Ask a north Louisiana outdoorsman about cats, and you won't hear anything about cute and cuddly. "Cats" in much of the Louisiana outdoors means catfish. Many fishermen love nothing better than dropping a line into the water and pulling up a big healthy cat. And a great many diners around the state consider a plate of fried catfish just about the finest item anyone could put on a table.
Catfish can be caught at almost any time of year in Louisiana. There are many species – including flathead, blue and channel cats – and a big range of sizes, from less than a pound to 100 pounds-plus. Louisiana cats are found in waters including ponds, streams, lakes, rivers and backwaters. Drop a line in a river or lake from north to south Louisiana, and you'll likely find rewards. See Louisiana Department of Wildlife and Fisheries for more information.
While diners throughout the state are fond of the fresh fish, catfish is king in north Louisiana. On one Saturday each April its doting subjects gather in downtown Winnsboro to pay homage at the Franklin Parish Catfish Festival. The event draws an estimated 40,000 people to hear live music, browse 300 or so craft booths and eat lots of catfish. During the day-long event, cooks fry up two tons of the sliced filets. Other communities also honor the delicacy with big events, including the Louisiana Catfish Festival in Des Allemands and the Washington Catfish Festival in Washington.
For a deep dive into north Louisiana's catfish culture any time of year, travelers can choose from an array of dedicated catfish houses – from Scott's Catfish & Seafood in West Monroe, to Dave's Catfish in Ruston, to the Crescent Landing Catfish Restaurant in Shreveport. Their common calling cards are big portions, fair prices and a family atmosphere.

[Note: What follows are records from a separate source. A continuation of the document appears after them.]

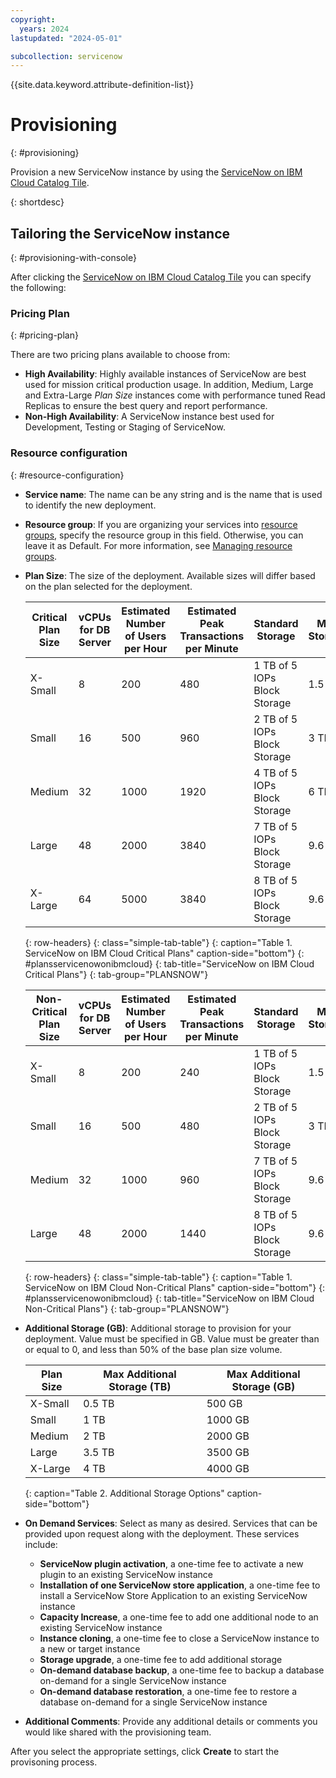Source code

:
 ```yaml
---
copyright:
  years: 2024
lastupdated: "2024-05-01"

subcollection: servicenow
---
```


{{site.data.keyword.attribute-definition-list}}

# Provisioning
{: #provisioning}

Provision a new ServiceNow instance by using the [ServiceNow on IBM Cloud Catalog Tile](https://test.cloud.ibm.com/catalog/services/servicenow-on-ibm-cloud).

{: shortdesc}

## Tailoring the ServiceNow instance
{: #provisioning-with-console}

After clicking the [ServiceNow on IBM Cloud Catalog Tile](https://test.cloud.ibm.com/catalog/services/servicenow-on-ibm-cloud) you can specify the following:

### Pricing Plan
{: #pricing-plan}

There are two pricing plans available to choose from:

- **High Availability**: Highly available instances of ServiceNow are best used for mission critical production usage. In addition, Medium, Large and Extra-Large *Plan Size* instances come with performance tuned Read Replicas to ensure the best query and report performance.
- **Non-High Availability**: A ServiceNow instance best used for Development, Testing or Staging of ServiceNow.

### Resource configuration
{: #resource-configuration}

- **Service name**: The name can be any string and is the name that is used to identify the new deployment.
- **Resource group**: If you are organizing your services into [resource groups](https://cloud.ibm.com/docs/account?topic=account-account_setup), specify the resource group in this field. Otherwise, you can leave it as Default. For more information, see [Managing resource groups](https://cloud.ibm.com/docs/account?topic=account-rgs).
- **Plan Size**: The size of the deployment. Available sizes will differ based on the plan selected for the deployment.

    | Critical Plan Size | vCPUs for DB Server | Estimated Number of Users per Hour | Estimated Peak Transactions per Minute | Standard Storage             | Max Storage |
    | ------------------ | ------------------- | ---------------------------------- | -------------------------------------- | ---------------------------- | ----------- |
    | X-Small            | 8                   | 200                                | 480                                    | 1 TB of 5 IOPs Block Storage | 1.5 TB      |
    | Small              | 16                  | 500                                | 960                                    | 2 TB of 5 IOPs Block Storage | 3 TB        |
    | Medium             | 32                  | 1000                               | 1920                                   | 4 TB of 5 IOPs Block Storage | 6 TB        |
    | Large              | 48                  | 2000                               | 3840                                   | 7 TB of 5 IOPs Block Storage | 9.6 TB      |
    | X-Large            | 64                  | 5000                               | 3840                                   | 8 TB of 5 IOPs Block Storage | 9.6 TB      |
    {: row-headers}
    {: class="simple-tab-table"}
    {: caption="Table 1. ServiceNow on IBM Cloud Critical Plans" caption-side="bottom"}
    {: #plansservicenowonibmcloud}
    {: tab-title="ServiceNow on IBM Cloud Critical Plans"}
    {: tab-group="PLANSNOW"}

    | Non-Critical Plan Size | vCPUs for DB Server | Estimated Number of Users per Hour | Estimated Peak Transactions per Minute | Standard Storage             | Max Storage |
    | ---------------------- | ------------------- | ---------------------------------- | -------------------------------------- | ---------------------------- | ----------- |
    | X-Small                | 8                   | 200                                | 240                                    | 1 TB of 5 IOPs Block Storage | 1.5 TB      |
    | Small                  | 16                  | 500                                | 480                                    | 2 TB of 5 IOPs Block Storage | 3 TB        |
    | Medium                 | 32                  | 1000                               | 960                                    | 7 TB of 5 IOPs Block Storage | 9.6 TB      |
    | Large                  | 48                  | 2000                               | 1440                                   | 8 TB of 5 IOPs Block Storage | 9.6 TB      |
    {: row-headers}
    {: class="simple-tab-table"}
    {: caption="Table 1. ServiceNow on IBM Cloud Non-Critical Plans" caption-side="bottom"}
    {: #plansservicenowonibmcloud}
    {: tab-title="ServiceNow on IBM Cloud Non-Critical Plans"}
    {: tab-group="PLANSNOW"}

- **Additional Storage (GB)**: Additional storage to provision for your deployment. Value must be specified in GB. Value must be greater than or equal to 0, and less than 50% of the base plan size volume.

    | Plan Size | Max Additional Storage (TB) | Max Additional Storage (GB) |
    | --------- | --------------------------- | --------------------------- |
    | X-Small   | 0.5 TB                      | 500 GB                      |
    | Small     | 1 TB                        | 1000 GB                     |
    | Medium    | 2 TB                        | 2000 GB                     |
    | Large     | 3.5 TB                      | 3500 GB                     |
    | X-Large   | 4 TB                        | 4000 GB                     |
    {: caption="Table 2. Additional Storage Options" caption-side="bottom"}

- **On Demand Services**: Select as many as desired. Services that can be provided upon request along with the deployment. These services include:

    - **ServiceNow plugin activation**, a one-time fee to activate a new plugin to an existing ServiceNow instance
    - **Installation of one ServiceNow store application**, a one-time fee to install a ServiceNow Store Application to an existing ServiceNow instance
    - **Capacity Increase**, a one-time fee to add one additional node to an existing ServiceNow instance
    - **Instance cloning**, a one-time fee to close a ServiceNow instance to a new or target instance
    - **Storage upgrade**, a one-time fee to add additional storage
    - **On-demand database backup**, a one-time fee to backup a database on-demand for a single ServiceNow instance
    - **On-demand database restoration**, a one-time fee to restore a database on-demand for a single ServiceNow instance

- **Additional Comments**: Provide any additional details or comments you would like shared with the provisioning team.

After you select the appropriate settings, click **Create** to start the provisoning process.
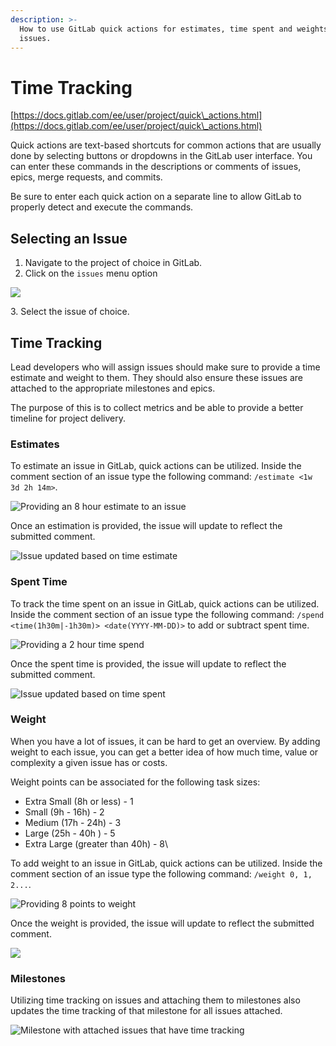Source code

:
 ```yaml
---
description: >-
  How to use GitLab quick actions for estimates, time spent and weights on
  issues.
---
```


# Time Tracking

[https://docs.gitlab.com/ee/user/project/quick\_actions.html](https://docs.gitlab.com/ee/user/project/quick\_actions.html)

Quick actions are text-based shortcuts for common actions that are usually done by selecting buttons or dropdowns in the GitLab user interface. You can enter these commands in the descriptions or comments of issues, epics, merge requests, and commits.

Be sure to enter each quick action on a separate line to allow GitLab to properly detect and execute the commands.

## Selecting an Issue

1. Navigate to the project of choice in GitLab.
2. Click on the `issues` menu option

![](<../.gitbook/assets/image (66).png>)

3\. Select the issue of choice.

## Time Tracking

Lead developers who will assign issues should make sure to provide a time estimate and weight to them. They should also ensure these issues are attached to the appropriate milestones and epics.&#x20;

The purpose of this is to collect metrics and be able to provide a better timeline for project delivery.

### Estimates

To estimate an issue in GitLab, quick actions can be utilized. Inside the comment section of an issue type the following command: `/estimate <1w 3d 2h 14m>`.&#x20;

![Providing an 8 hour estimate to an issue](<../.gitbook/assets/image (68).png>)

Once an estimation is provided, the issue will update to reflect the submitted comment.

![Issue updated based on time estimate](<../.gitbook/assets/image (64).png>)

### Spent Time

To track the time spent on an issue in GitLab, quick actions can be utilized. Inside the comment section of an issue type the following command: `/spend <time(1h30m|-1h30m)> <date(YYYY-MM-DD)>` to add or subtract spent time.

![Providing a 2 hour time spend](<../.gitbook/assets/image (71).png>)

Once the spent time is provided, the issue will update to reflect the submitted comment.

![Issue updated based on time spent](<../.gitbook/assets/image (62).png>)

### Weight

When you have a lot of issues, it can be hard to get an overview. By adding weight to each issue, you can get a better idea of how much time, value or complexity a given issue has or costs.

Weight points can be associated for the following task sizes:

* Extra Small (8h or less) - 1
* Small (9h - 16h)  - 2
* Medium (17h - 24h) - 3
* Large (25h - 40h ) - 5
* Extra Large (greater than 40h) - 8\


To add weight to an issue in GitLab, quick actions can be utilized. Inside the comment section of an issue type the following command:  `/weight 0, 1, 2...`.

![Providing 8 points to weight](<../.gitbook/assets/image (60).png>)

Once the weight is provided, the issue will update to reflect the submitted comment.

![](<../.gitbook/assets/image (63).png>)

### Milestones

Utilizing time tracking on issues and attaching them to milestones also updates the time tracking of that milestone for all issues attached.&#x20;

![Milestone with attached issues that have time tracking](<../.gitbook/assets/image (70).png>)

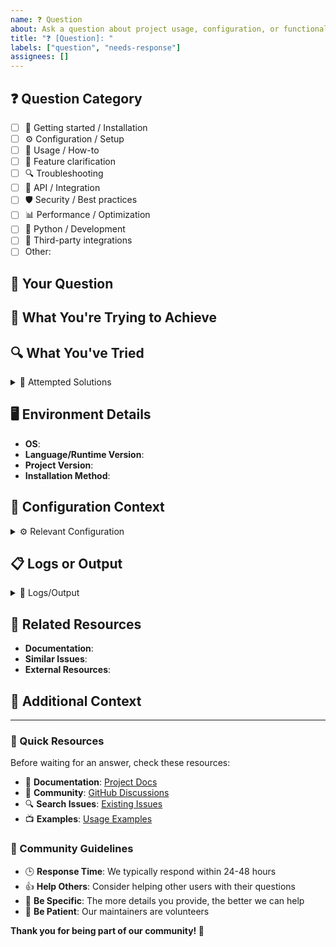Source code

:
 ```yaml
---
name: ❓ Question
about: Ask a question about project usage, configuration, or functionality
title: "❓ [Question]: "
labels: ["question", "needs-response"]
assignees: []
---
```


<!--
💭 Quick check before asking:
🔍 Search existing issues: https://github.com/JuanVilla424/JuanVilla424/issues
💬 Check discussions: https://github.com/JuanVilla424/JuanVilla424/discussions
📚 Browse documentation: https://github.com/JuanVilla424/JuanVilla424
-->

## ❓ Question Category

<!-- What type of question is this? -->

- [ ] 🚀 Getting started / Installation
- [ ] ⚙️ Configuration / Setup
- [ ] 🔧 Usage / How-to
- [ ] 🎯 Feature clarification
- [ ] 🔍 Troubleshooting
- [ ] 🔌 API / Integration
- [ ] 🛡️ Security / Best practices
- [ ] 📊 Performance / Optimization
- [ ] 🐍 Python / Development
- [ ] 🔗 Third-party integrations
- [ ] Other:

## 🤔 Your Question

<!-- Ask your question clearly and concisely -->

## 🎯 What You're Trying to Achieve

<!-- Describe your goal or use case -->

## 🔍 What You've Tried

<!-- What have you already attempted? -->

<details>
<summary>🧪 Attempted Solutions</summary>

- **Attempt 1**:
- **Attempt 2**:
- **Result**:

</details>

## 🖥️ Environment Details

<!-- Help us understand your setup -->

- **OS**: <!-- e.g., Ubuntu 22.04, Windows 11 -->
- **Language/Runtime Version**: <!-- e.g., Python 3.11.2, Node.js 18.0 -->
- **Project Version**: <!-- e.g., 1.0.16 -->
- **Installation Method**: <!-- pip, npm, docker, git clone -->

## 📂 Configuration Context

<!-- If relevant, share your configuration (remove sensitive data!) -->

<details>
<summary>⚙️ Relevant Configuration</summary>

```yaml
# Your relevant config here (REMOVE SENSITIVE DATA!)
```

</details>

## 📋 Logs or Output

<!-- Include any relevant logs, error messages, or output -->

<details>
<summary>📄 Logs/Output</summary>

```
Paste relevant logs here
```

</details>

## 🔗 Related Resources

<!-- Have you found any related documentation or discussions? -->

- **Documentation**:
- **Similar Issues**:
- **External Resources**:

## 💭 Additional Context

<!-- Any other information that might be helpful -->

---

### 🚀 Quick Resources

Before waiting for an answer, check these resources:

- 📖 **Documentation**: [Project Docs](https://github.com/JuanVilla424/JuanVilla424)
- 💬 **Community**: [GitHub Discussions](https://github.com/JuanVilla424/JuanVilla424/discussions)
- 🔍 **Search Issues**: [Existing Issues](https://github.com/JuanVilla424/JuanVilla424/issues)
- 📺 **Examples**: [Usage Examples](https://github.com/JuanVilla424/JuanVilla424/tree/main/examples)

### 🤝 Community Guidelines

- 🕒 **Response Time**: We typically respond within 24-48 hours
- 👍 **Help Others**: Consider helping other users with their questions
- 🎯 **Be Specific**: The more details you provide, the better we can help
- 🙏 **Be Patient**: Our maintainers are volunteers

**Thank you for being part of our community! 🌟**
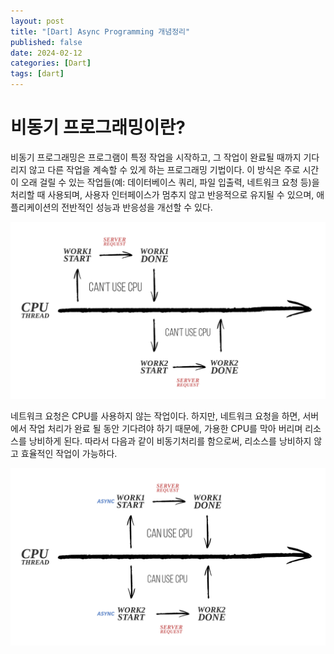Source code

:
 ```yaml
---
layout: post
title: "[Dart] Async Programming 개념정리"
published: false
date: 2024-02-12
categories: [Dart]
tags: [dart]
---
```


# 비동기 프로그래밍이란?
비동기 프로그래밍은 프로그램이 특정 작업을 시작하고, 그 작업이 완료될 때까지 기다리지 않고 다른 작업을 계속할 수 있게 하는 프로그래밍 기법이다. 이 방식은 주로 시간이 오래 걸릴 수 있는 작업들(예: 데이터베이스 쿼리, 파일 입출력, 네트워크 요청 등)을 처리할 때 사용되며, 사용자 인터페이스가 멈추지 않고 반응적으로 유지될 수 있으며, 애플리케이션의 전반적인 성능과 반응성을 개선할 수 있다.

<img src="../../assets/img/Dart/cpu_thread.png" alt="" width=800>

네트워크 요청은 CPU를 사용하지 않는 작업이다. 하지만, 네트워크 요청을 하면, 서버에서 작업 처리가 완료 될 동안 기다려야 하기 때문에, 가용한 CPU를 막아 버리며 리소스를 낭비하게 된다. 따라서 다음과 같이 비동기처리를 함으로써, 리소스를 낭비하지 않고 효율적인 작업이 가능하다.

<img src="../../assets/img/Dart/cpu_thread1.png" alt="" width=800>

Like many other catfish specialists, Johnny's Catfish & Seafood in Shreveport serves whole catfish filets and thin catfish strips. "People who like whole fish best will say it's sweeter, has more meat and catfish flavor, while the (strips) are crisper, and you're getting more of the cornmeal and that seasoning," says manager Rory Covington.
The local clientele likes the fish rolled in seasoned cornmeal, and most restaurants fry it in peanut oil. The best batches come out greaseless, crisp and piping hot, accompanied by the near-universal sides of coleslaw and fries.
Travelers might find their favorite catfish house nestled in a neighborhood or along the rural routes on a north Louisiana road trip. For instance, catfish destination Port au Prince is perched right on the water's edge at Lake Claiborne State Park outside of Homer.